[Plain-text document sources]

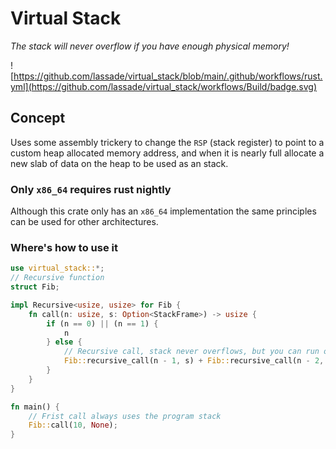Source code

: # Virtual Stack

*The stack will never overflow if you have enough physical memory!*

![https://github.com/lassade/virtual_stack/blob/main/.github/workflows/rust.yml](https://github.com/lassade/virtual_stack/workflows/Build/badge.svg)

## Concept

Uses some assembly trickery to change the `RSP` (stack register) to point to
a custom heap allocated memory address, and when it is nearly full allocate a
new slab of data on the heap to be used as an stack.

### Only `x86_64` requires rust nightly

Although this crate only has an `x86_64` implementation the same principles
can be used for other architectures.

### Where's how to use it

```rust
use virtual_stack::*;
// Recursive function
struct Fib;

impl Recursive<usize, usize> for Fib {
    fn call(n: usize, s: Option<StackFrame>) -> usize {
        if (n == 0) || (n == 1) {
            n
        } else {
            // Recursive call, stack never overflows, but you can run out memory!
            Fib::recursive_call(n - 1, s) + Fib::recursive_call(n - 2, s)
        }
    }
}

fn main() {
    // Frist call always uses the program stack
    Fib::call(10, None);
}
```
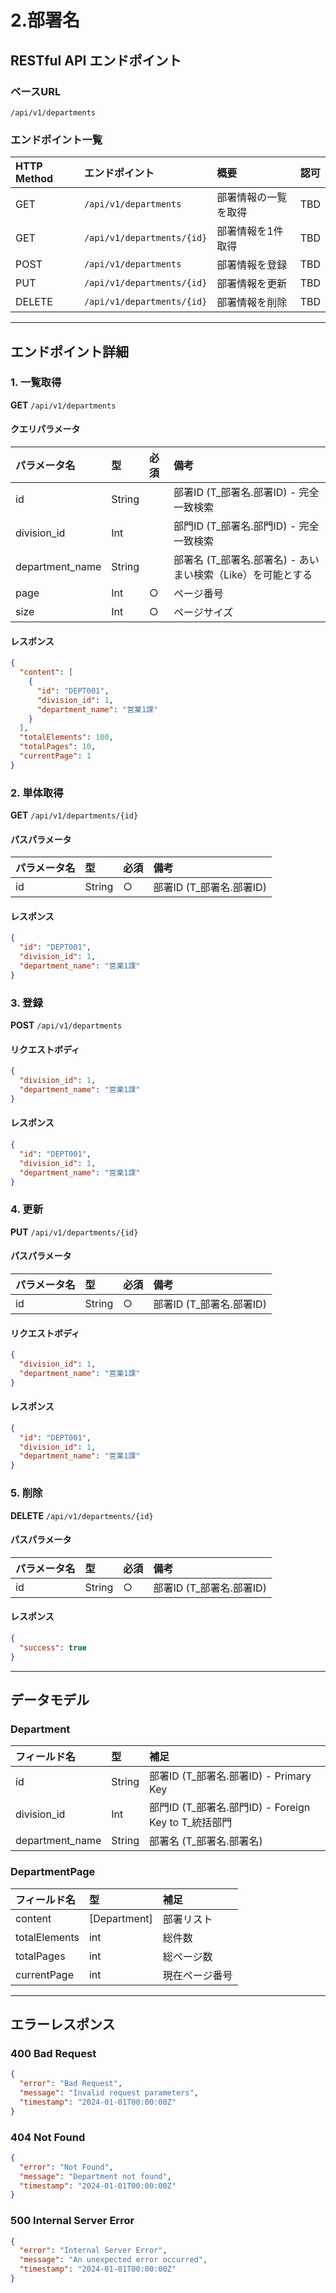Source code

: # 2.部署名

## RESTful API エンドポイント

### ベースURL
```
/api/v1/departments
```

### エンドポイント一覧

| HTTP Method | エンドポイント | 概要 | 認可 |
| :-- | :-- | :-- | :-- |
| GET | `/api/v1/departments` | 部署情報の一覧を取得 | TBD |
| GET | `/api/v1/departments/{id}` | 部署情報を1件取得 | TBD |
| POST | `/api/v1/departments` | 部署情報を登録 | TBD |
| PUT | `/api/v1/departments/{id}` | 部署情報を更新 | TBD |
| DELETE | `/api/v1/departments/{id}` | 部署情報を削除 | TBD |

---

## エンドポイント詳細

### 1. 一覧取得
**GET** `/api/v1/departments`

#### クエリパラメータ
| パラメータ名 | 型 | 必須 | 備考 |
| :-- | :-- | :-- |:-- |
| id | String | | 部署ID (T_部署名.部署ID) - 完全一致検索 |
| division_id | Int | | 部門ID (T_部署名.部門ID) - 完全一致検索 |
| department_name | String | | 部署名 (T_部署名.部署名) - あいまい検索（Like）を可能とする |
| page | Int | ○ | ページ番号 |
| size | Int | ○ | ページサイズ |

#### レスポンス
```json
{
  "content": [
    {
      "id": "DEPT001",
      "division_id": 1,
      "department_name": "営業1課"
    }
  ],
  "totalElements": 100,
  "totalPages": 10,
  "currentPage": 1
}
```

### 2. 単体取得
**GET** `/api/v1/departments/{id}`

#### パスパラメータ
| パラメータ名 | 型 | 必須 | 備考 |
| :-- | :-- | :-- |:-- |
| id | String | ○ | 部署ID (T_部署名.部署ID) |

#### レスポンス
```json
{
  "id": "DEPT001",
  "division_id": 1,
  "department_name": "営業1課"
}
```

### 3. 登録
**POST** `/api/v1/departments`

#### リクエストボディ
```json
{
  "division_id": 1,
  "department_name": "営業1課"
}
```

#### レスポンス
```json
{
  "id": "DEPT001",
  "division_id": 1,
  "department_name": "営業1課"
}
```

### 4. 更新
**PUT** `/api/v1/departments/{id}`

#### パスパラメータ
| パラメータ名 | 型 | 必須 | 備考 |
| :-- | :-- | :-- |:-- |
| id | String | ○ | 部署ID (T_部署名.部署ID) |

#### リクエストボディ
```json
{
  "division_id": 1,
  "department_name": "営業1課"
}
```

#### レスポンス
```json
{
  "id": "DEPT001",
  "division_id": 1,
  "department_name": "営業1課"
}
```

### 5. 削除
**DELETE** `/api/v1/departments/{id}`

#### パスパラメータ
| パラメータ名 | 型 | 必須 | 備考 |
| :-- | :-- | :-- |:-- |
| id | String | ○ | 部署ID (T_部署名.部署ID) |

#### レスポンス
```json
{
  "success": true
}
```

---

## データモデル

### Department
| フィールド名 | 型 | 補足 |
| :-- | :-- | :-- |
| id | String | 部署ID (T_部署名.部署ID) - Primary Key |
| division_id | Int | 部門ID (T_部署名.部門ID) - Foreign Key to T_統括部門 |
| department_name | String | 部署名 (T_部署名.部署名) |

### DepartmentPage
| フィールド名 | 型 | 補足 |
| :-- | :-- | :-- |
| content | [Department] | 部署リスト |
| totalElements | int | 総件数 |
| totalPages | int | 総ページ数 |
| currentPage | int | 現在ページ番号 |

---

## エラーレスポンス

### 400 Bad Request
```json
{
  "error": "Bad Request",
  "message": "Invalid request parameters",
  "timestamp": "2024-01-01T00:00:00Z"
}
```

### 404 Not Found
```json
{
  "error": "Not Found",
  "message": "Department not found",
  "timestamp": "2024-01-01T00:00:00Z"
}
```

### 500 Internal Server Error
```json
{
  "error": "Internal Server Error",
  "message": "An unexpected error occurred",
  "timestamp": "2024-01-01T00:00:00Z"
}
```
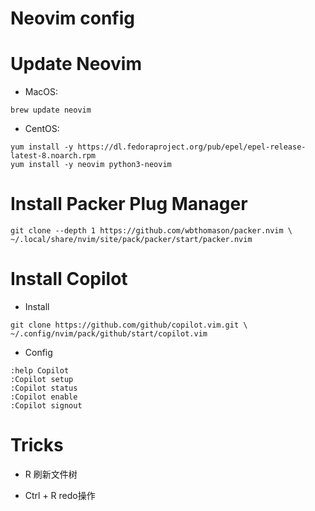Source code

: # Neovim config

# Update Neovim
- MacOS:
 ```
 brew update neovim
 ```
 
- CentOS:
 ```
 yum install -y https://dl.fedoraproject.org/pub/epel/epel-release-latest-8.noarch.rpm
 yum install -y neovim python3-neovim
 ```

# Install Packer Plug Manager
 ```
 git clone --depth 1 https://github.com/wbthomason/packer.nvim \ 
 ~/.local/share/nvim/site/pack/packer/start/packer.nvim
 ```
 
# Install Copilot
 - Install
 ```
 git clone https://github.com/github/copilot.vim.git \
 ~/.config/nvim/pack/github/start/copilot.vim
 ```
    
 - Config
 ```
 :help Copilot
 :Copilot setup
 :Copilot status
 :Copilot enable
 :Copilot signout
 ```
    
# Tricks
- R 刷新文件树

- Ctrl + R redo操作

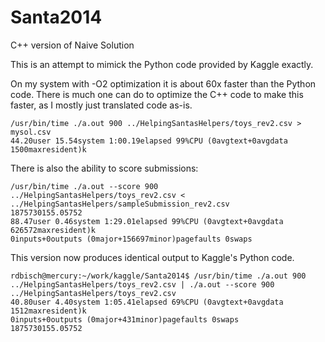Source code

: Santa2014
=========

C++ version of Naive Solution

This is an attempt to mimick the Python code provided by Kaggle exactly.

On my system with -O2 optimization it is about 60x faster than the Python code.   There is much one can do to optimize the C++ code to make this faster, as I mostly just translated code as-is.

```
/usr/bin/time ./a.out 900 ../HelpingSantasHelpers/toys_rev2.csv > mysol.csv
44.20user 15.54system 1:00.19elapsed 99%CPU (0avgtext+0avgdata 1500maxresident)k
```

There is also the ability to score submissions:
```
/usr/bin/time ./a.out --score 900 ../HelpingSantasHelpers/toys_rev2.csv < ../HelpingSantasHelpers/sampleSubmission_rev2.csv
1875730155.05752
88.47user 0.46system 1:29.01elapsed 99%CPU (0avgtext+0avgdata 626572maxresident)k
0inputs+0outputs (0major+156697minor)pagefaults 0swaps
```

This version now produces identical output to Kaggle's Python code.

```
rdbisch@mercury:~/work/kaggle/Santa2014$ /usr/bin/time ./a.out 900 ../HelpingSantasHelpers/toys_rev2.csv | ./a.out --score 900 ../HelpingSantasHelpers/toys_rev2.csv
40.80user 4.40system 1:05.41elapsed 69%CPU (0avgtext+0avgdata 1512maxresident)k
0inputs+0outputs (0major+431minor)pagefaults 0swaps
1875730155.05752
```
---
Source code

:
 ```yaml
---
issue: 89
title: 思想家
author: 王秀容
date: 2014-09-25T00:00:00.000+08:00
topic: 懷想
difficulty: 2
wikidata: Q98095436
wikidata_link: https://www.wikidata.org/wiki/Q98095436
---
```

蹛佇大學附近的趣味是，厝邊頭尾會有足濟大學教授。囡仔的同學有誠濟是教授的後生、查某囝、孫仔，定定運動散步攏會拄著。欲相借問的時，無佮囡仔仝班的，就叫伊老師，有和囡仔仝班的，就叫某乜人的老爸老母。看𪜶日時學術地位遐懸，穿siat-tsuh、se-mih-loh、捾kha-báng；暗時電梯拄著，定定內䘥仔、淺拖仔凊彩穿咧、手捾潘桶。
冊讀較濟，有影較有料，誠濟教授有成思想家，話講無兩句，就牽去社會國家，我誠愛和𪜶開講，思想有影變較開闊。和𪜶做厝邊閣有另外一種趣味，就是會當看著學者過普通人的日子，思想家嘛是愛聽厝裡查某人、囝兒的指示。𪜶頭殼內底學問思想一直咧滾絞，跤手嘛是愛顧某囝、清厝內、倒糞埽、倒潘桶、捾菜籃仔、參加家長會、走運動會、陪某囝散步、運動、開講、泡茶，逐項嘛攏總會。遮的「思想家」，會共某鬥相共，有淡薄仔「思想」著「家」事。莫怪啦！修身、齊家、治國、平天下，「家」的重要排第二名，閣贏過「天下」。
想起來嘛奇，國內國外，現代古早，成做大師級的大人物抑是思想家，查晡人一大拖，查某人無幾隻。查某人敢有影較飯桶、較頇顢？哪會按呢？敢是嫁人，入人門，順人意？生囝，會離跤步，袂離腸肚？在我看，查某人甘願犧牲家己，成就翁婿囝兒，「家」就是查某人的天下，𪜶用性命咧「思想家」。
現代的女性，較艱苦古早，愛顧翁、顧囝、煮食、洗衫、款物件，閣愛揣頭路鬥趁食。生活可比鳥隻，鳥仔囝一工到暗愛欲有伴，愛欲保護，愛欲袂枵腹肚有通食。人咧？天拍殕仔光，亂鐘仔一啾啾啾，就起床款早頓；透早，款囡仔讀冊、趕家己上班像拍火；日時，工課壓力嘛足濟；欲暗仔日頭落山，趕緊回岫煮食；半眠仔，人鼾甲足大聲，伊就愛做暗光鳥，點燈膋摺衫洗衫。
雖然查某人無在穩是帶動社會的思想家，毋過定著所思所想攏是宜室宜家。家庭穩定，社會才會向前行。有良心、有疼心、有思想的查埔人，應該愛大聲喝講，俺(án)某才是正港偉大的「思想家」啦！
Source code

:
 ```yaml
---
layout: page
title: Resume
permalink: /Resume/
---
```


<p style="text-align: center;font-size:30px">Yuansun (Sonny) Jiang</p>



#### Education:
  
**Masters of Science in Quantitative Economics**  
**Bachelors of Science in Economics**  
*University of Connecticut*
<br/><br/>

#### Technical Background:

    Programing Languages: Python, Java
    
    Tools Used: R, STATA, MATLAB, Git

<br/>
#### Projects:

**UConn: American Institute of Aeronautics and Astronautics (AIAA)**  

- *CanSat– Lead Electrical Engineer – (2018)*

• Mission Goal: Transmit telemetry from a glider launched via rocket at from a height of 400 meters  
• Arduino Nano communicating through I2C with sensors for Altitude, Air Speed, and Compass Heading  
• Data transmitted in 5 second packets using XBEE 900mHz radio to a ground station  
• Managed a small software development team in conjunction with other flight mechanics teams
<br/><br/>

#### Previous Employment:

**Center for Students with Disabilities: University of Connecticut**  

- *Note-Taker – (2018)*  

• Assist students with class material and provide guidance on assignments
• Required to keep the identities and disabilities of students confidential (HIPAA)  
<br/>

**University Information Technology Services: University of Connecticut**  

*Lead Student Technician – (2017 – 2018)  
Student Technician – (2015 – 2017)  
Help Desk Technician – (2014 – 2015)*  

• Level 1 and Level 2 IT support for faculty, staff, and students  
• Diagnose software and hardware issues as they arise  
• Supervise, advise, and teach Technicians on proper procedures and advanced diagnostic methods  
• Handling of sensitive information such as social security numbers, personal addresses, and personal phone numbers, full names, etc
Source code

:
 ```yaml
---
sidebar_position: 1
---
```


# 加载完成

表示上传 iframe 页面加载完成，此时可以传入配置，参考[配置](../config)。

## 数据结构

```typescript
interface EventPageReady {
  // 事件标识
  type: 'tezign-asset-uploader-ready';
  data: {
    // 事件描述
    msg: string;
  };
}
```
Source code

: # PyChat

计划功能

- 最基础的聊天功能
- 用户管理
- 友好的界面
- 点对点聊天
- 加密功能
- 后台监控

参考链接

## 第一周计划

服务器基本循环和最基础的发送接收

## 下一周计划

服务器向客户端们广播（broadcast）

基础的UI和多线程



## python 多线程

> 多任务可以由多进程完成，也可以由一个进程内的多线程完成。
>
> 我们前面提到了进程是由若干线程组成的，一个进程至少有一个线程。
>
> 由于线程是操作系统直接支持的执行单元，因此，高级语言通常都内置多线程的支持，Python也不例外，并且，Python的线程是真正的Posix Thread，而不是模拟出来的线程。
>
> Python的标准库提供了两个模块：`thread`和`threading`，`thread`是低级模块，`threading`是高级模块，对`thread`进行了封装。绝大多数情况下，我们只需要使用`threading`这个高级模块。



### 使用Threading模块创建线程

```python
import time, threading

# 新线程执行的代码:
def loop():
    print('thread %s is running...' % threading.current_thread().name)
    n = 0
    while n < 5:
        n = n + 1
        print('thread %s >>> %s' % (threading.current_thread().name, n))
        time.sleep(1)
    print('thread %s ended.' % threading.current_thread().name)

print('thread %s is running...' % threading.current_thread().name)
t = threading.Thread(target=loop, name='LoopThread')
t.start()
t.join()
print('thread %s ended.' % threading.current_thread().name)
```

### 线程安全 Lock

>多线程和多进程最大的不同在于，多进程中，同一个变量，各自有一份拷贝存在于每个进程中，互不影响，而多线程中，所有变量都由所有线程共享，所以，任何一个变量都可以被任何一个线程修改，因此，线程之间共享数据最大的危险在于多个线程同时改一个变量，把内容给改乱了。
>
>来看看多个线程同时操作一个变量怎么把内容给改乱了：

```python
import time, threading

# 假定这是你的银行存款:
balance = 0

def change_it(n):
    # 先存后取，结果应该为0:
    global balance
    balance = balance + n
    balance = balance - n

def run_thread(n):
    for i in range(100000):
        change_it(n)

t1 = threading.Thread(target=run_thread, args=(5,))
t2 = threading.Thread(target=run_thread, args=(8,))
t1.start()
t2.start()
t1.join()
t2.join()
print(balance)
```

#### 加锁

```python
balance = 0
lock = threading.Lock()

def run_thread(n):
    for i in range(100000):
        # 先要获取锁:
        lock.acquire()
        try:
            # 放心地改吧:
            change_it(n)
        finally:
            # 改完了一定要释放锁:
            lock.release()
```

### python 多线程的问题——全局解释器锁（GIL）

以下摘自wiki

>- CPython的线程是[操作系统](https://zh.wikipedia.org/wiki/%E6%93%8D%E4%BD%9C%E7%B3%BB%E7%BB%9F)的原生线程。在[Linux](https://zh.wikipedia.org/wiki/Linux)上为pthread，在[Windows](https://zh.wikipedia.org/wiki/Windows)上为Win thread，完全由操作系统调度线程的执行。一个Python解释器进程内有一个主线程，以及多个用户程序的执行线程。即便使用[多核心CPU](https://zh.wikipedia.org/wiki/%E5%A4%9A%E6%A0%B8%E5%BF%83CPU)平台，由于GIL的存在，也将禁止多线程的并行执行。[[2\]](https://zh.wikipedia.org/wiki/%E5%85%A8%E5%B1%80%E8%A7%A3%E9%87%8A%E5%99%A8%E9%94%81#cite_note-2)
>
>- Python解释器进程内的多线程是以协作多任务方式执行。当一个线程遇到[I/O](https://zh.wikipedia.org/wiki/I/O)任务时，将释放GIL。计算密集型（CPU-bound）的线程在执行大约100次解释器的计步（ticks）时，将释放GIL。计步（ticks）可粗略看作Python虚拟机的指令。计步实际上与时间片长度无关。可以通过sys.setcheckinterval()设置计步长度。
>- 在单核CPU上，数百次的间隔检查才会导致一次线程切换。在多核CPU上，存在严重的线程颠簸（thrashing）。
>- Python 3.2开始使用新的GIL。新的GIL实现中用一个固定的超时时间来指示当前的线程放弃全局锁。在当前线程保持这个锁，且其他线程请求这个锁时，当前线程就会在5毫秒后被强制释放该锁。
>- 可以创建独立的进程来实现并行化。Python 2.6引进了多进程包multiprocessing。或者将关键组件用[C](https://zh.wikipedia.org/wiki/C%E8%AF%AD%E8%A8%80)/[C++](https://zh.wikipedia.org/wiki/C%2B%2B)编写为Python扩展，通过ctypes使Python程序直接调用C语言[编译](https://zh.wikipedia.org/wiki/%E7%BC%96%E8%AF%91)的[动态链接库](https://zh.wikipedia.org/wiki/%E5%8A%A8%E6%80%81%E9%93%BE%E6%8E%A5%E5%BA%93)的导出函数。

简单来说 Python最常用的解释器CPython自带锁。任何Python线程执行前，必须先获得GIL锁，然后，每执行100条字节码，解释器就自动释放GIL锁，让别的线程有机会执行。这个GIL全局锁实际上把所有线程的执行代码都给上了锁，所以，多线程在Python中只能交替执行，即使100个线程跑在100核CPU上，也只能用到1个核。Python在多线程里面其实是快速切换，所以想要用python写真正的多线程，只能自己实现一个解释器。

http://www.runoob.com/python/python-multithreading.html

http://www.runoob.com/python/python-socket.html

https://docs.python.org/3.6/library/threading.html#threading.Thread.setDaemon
...
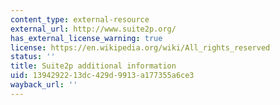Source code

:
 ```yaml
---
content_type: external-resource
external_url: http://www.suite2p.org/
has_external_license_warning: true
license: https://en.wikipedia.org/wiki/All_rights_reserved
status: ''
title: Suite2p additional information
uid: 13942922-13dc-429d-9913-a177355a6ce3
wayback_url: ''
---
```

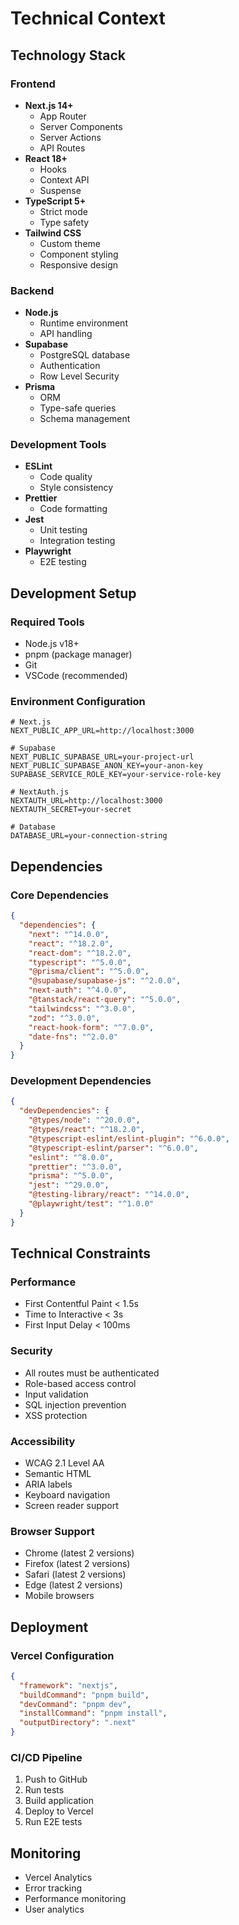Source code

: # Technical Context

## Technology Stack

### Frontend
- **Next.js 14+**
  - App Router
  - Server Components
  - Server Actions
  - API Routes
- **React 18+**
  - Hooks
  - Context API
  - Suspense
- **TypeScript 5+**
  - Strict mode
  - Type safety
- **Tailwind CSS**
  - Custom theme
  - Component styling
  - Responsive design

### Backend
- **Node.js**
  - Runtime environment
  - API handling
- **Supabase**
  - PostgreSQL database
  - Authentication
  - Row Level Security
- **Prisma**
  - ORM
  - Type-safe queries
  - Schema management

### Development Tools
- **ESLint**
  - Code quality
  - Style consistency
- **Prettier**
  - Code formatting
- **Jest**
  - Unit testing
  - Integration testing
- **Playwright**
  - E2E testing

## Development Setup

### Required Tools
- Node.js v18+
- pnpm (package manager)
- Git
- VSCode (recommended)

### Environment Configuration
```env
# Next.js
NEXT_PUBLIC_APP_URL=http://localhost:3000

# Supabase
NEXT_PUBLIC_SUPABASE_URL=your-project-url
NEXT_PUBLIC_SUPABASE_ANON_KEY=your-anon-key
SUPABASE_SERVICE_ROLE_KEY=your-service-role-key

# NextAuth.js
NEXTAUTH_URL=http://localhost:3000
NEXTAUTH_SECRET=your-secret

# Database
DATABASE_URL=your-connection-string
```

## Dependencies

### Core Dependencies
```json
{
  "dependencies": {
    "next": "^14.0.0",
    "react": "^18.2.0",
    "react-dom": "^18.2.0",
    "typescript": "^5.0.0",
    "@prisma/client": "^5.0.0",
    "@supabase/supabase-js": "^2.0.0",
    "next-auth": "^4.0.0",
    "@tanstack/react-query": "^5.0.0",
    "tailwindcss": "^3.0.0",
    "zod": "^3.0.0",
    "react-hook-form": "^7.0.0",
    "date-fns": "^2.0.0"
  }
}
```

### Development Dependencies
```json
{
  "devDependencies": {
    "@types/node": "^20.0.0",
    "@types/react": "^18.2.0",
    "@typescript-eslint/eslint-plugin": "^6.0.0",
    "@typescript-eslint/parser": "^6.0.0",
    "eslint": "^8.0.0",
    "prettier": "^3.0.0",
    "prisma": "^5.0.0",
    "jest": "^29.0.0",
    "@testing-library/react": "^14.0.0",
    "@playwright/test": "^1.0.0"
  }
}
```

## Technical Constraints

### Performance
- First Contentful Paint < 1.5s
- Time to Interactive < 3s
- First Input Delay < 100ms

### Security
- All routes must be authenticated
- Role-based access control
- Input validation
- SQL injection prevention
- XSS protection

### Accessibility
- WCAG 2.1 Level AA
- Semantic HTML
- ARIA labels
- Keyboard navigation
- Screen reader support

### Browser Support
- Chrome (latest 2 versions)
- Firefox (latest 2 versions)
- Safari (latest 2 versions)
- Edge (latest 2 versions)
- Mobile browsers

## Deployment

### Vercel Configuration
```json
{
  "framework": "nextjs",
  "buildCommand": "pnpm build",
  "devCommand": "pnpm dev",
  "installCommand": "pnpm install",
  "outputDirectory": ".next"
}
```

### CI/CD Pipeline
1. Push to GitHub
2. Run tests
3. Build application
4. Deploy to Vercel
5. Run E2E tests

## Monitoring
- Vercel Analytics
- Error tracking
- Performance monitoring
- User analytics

--- What to work on ---
If a line in the data above contains "Configuration", return that line.

--- Result of this exercise ---
### Environment Configuration
### Vercel Configuration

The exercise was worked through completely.